This clarifies a little, but you have to read the text as well as look at the scary graphs haha:
http://www.micromo.com/microstepping-my … -realities

TickTock wrote:

Time for a spreadsheet I think.

Start with your stepper torque - this flows through to everything.

I have not purchased my stepper so this is what I need to figure out.  Here's my first stab at the computation:

1. Compute the load on the drive belt given carriage mass and acceleration.

2. Find appropriate belt and minimum drive gear diameter.  (See note1 below)

3. Compute drive gear torque as a function of drive gear diameter.  (drive gear is the gear driving the main coreXY belts)

4. Compute drive gear speed given drive gear diameter and target carriage speed.

5. Compute minimum reduction ratio given required precision and drive gear diameter. (See note2 below)

6. Compute minimum stepper torque given drive gear torque and reduction ratio

7. Compute required stepper speed given drive gear speed and reduction ratio.

8. Find suitable stepper given required torque and speed. Hopefully can hit this with <45V (max on the 8825 stepper drivers).

• Note1: Not much point going larger since this forces an equivalent increase in the reduction ratio for constant precision so the stepper requirement doesn't change.

• Note2: I can increase the gear ratio for more precision and acceleration, but this puts a strain on the stepper top speed (i.e. voltage).

• Note3: I came across a web page that indicated that micro-stepping reduces a steppers available torque (to <10% for 16X micro stepping) so I guess I need to 10X the torque spec. (really?)

Time for a spreadsheet I think.

YES!

Start with your stepper torque - this flows through to everything.

Using this and the belt catalogue should get you to select an appropriate belt and pulley (this you need to iterate a bit until the pulley diameter, speed target, etc. settle).

Then the stepper torque and carriage/gantry masses should with a bit of Mr. Newton (F=ma) get you your max acceleration. I'd recommend allowing a margin here in reality.

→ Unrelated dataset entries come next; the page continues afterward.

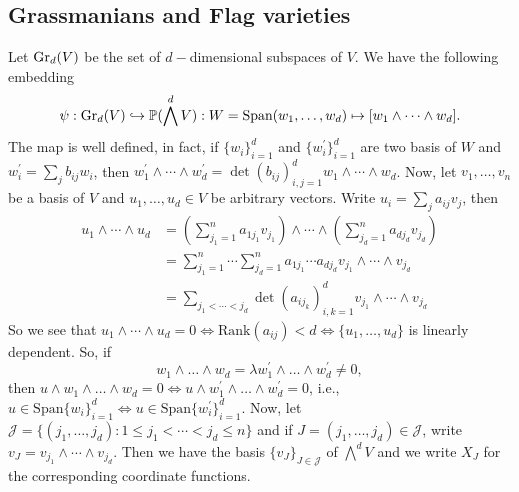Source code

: \subsection{Grassmanians and Flag varieties}
Let $\text{Gr}_d(V)$ be the set of $d-$dimensional subspaces of $V$. We have the following embedding
\begin{equation}
    \psi: \text{Gr}_d(V)\hookrightarrow \mathbb{P}(\bigwedge^dV): W=\text{Span}(w_1,\dots, w_d)\mapsto [w_1\wedge\cdots\wedge w_d].
\end{equation}
The map is well defined, in fact, if $\{w_i\}_{i=1}^d$ and $\{w^\prime_i\}_{i=1}^d$ are two basis of $W$ and 
$w_i^\prime = \sum_j b_{ij}w_i$, then 
$w_1^\prime\wedge\cdots\wedge w_d^\prime = \det(b_{ij})_{i,j=1}^d w_1\wedge\cdots\wedge w_d$. Now, let 
$v_1,\dots, v_n$ be a basis of $V$ and $u_1,\dots,u_d\in V$ be arbitrary vectors. Write 
$u_i = \sum_ja_{ij}v_j$, then 
\begin{equation}
    \begin{split}
        u_1\wedge\cdots\wedge u_d &= (\sum_{j_1=1}^na_{1j_1}v_{j_1})\wedge\cdots\wedge(\sum_{j_d=1}^na_{dj_d}v_{j_d})\\
        &=\sum_{j_1=1}^n\cdots\sum_{j_d=1}^n a_{1j_1}\cdots a_{dj_d}v_{j_1}\wedge\cdots\wedge v_{j_d}\\
        &=\sum_{j_1<\cdots<j_d}\det(a_{ij_k})_{i,k=1}^d v_{j_1}\wedge\cdots\wedge v_{j_d}
    \end{split}
\end{equation}
So we see that $u_1\wedge\cdots\wedge u_d=0\iff \text{Rank}(a_{ij})<d\iff \{u_1,\dots, u_d\}$ is linearly dependent. So, if 
\begin{equation}
    w_1\wedge\dots\wedge w_d = \lambda w_1^\prime\wedge\dots\wedge w_d^\prime \neq0,
\end{equation}
then $u\wedge w_1\wedge\dots\wedge w_d=0\iff  u\wedge w_1^\prime\wedge\dots\wedge w_d^\prime=0$, i.e., 
$u\in\text{Span}\{w_i\}_{i=1}^d\iff u\in\text{Span}\{w_i^\prime\}_{i=1}^d$. Now, let 
$\mathcal{J}=\{(j_1,\dots, j_d):1\leq j_1<\cdots<j_d\leq n\}$ and if $J=(j_1,\dots, j_d)\in\mathcal{J}$, write 
$v_J = v_{j_1}\wedge\cdots\wedge v_{j_d}$. Then we have the basis $\{v_J\}_{J\in\mathcal{J}}$ of $\bigwedge^dV$ and we 
write $X_J$ for the corresponding coordinate functions.\par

Pick your max speed for print moves based on what the hotend can do in volume flow rate with typical settings.

Then you can look at some typical line lengths in a print (20-100mm say) and draw some trapezoidal curves with the chosen acceleration and max speed.

Note that at this point (prior to proper working extruder advance algorithms), the print quality on the accelerating part of the motion is poor, while it's most consistent on the constant-speed part of the curve. If you're accelerating for most of a path, it's going to be mostly messy.

You'll get some great quality prints by being able to turn up the acceleration (power and rigidity of the machine) while deliberately keeping the linear speed down (e.g. accepting longer print times, or by using a high-flow nozzle and big paths a la E3D volcano).